> _The records_
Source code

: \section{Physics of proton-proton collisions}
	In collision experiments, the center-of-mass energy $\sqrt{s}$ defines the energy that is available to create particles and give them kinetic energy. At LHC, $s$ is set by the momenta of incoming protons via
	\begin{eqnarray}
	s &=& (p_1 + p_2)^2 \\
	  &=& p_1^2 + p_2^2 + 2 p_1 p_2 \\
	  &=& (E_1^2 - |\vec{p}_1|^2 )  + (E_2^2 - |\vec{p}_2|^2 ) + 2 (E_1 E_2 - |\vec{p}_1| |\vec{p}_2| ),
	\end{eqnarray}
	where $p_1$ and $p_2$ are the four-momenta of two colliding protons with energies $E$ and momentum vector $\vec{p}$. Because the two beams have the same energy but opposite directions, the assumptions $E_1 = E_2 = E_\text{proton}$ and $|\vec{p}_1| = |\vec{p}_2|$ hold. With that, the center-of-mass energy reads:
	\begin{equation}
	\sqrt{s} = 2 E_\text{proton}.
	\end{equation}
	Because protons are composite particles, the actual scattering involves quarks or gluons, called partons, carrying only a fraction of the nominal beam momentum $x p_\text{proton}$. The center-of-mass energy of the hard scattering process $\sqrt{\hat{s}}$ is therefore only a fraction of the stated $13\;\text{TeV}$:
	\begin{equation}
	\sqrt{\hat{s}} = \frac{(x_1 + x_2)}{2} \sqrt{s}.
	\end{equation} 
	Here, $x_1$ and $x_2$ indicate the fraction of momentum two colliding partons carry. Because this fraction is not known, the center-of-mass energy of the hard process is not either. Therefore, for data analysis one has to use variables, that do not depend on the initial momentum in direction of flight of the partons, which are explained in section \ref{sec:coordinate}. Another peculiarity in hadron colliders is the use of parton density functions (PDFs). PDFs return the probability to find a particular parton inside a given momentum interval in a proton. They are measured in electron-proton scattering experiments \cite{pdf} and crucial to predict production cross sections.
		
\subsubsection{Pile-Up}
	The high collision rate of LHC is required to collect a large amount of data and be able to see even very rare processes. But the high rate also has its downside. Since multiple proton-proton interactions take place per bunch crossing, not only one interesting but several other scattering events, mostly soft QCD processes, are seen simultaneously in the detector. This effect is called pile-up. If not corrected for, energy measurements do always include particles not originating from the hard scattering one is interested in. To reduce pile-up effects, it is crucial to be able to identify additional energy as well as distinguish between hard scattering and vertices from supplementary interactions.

> _Exercise directions_
Scan the listing above and identify each line holding the string "that"; copy every such line.

> _Response to the exercise_
	In collision experiments, the center-of-mass energy $\sqrt{s}$ defines the energy that is available to create particles and give them kinetic energy. At LHC, $s$ is set by the momenta of incoming protons via
	where $p_1$ and $p_2$ are the four-momenta of two colliding protons with energies $E$ and momentum vector $\vec{p}$. Because the two beams have the same energy but opposite directions, the assumptions $E_1 = E_2 = E_\text{proton}$ and $|\vec{p}_1| = |\vec{p}_2|$ hold. With that, the center-of-mass energy reads:
	Here, $x_1$ and $x_2$ indicate the fraction of momentum two colliding partons carry. Because this fraction is not known, the center-of-mass energy of the hard process is not either. Therefore, for data analysis one has to use variables, that do not depend on the initial momentum in direction of flight of the partons, which are explained in section \ref{sec:coordinate}. Another peculiarity in hadron colliders is the use of parton density functions (PDFs). PDFs return the probability to find a particular parton inside a given momentum interval in a proton. They are measured in electron-proton scattering experiments \cite{pdf} and crucial to predict production cross sections.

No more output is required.